平家にかかわる話も多い。田川市白鳥の成道寺(じょうどうじ)境内に、「小督(こごう)の墓」と呼ばれる高さ約三メートルの、笠石を積み重ねた優美な花崗岩製の七重の石塔がある。年代などの文字はないが、『田川市史』上巻には、南北朝時代の作で筑前の影響があると記している。

 小督は『平家物語』巻六に書かれていて、中納言(ちゅうなごん)藤原成範(ふじわらしげのり)の娘で琴の名手であり、宮中一の美女とうたわれ、高倉天皇の寵愛を受けていた。ところが、天皇の中宮(皇后の別称)は、時の権力者平清盛(たいらのきよもり)の娘、建礼門院(けんれいもんいん)徳子(とくこ)であり、清盛は天皇の愛を奪った小督を憎み、尼にして宮中から追放した。
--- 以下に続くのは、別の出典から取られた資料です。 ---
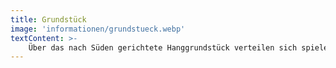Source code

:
 ```yaml
---
title: Grundstück
image: 'informationen/grundstueck.webp'
textContent: >-
    Über das nach Süden gerichtete Hanggrundstück verteilen sich spielerisch die acht aufgefächerten Mehrfamilienhäuser der Siedlung. Scheinbar zufällig, jedoch bewusst entworfen, richten sich die neuen Wohnungen ins Tal und schaffen großzügige Ausblicke in die Natur der Region um Waldkirch und den Wald. Die Gebäude sind so gesetzt, dass sie den Verlauf des Geländes optimal nutzen, terrassieren und ein großer Teil des Volumens im Berg integriert ist. Sie zeigen sich talseitig mit 4 Geschossen mit den Haupträumen der neuen Wohnungen, von denen einige Gartenwohnungen Zugang zu den seitlichen und unteren Gärten und Grünflächen bieten. Durch die vielen Terrassen im Hang gibt es in den ersten drei Geschosse etliche Eigentumswohnungen mit eigenen Gärten. So wird ein Zugang nach draußen und eine Verbindung ins umgebende Grün der Sonnhalde in Waldkirch geschaffen.
---
```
歳は二三歳、京都北部の嵯峨の辺りに住んだといわれ、天皇もやがて一一八一(養和元)年、二一歳でなくなった。

 田川での話は、宮中を追われた小督は、太宰府の役人である親戚を頼ろうと、小倉からの金辺(きべ)峠を越えこの地を通る時に、侍女の糸(いと)が溝を飛ぼうとして誤って死んだ。小督はそれから気分がすぐれず、成道寺で病床に伏してしまい、村人たちは手厚く看病したが、そのかいなくここに葬られたという。侍女の糸の墓といわれる石塔も、田川市の下伊田東公民館の前にある。ここには安養寺という寺があったということで、楚字を刻んだ石塔や五輪塔等もある。糸の墓は、花崗岩製、高さ二・四〇メートルの五重塔で小督の塔にくらべると笠と笠の間隔が長く素朴である。また、田川市の香春町(かわらまち)境近くに糸飛(いととび)の地名がある。

 一一八五(文治元)年、壇浦(だんのうら)で滅んだ平家の落人(おちうど)は、各地に落ちのびて身を潜めたという。安徳天皇も無事生きのびて、城田郷(きだごう)(赤池町(あかいけまち)付近)に一時身を潜めたという話がある。また、壇浦の戦いの前、天皇はこの地に留まり山鹿城(やまがじょう)に移るが、その時、高瀬船で運んだのが、この地の川船船頭の七蔵という人であったといわれる。

 他にも、「水巻町(みずまきまち)猪熊(いのくま)小学校正門前北側の十三塚」「添田町(そえだまち)野田の賀茂(かも)神社近くにあるお蝶(ちょう)が淵(ふち)」「遠賀川船頭の話」など数多くの話が残っている。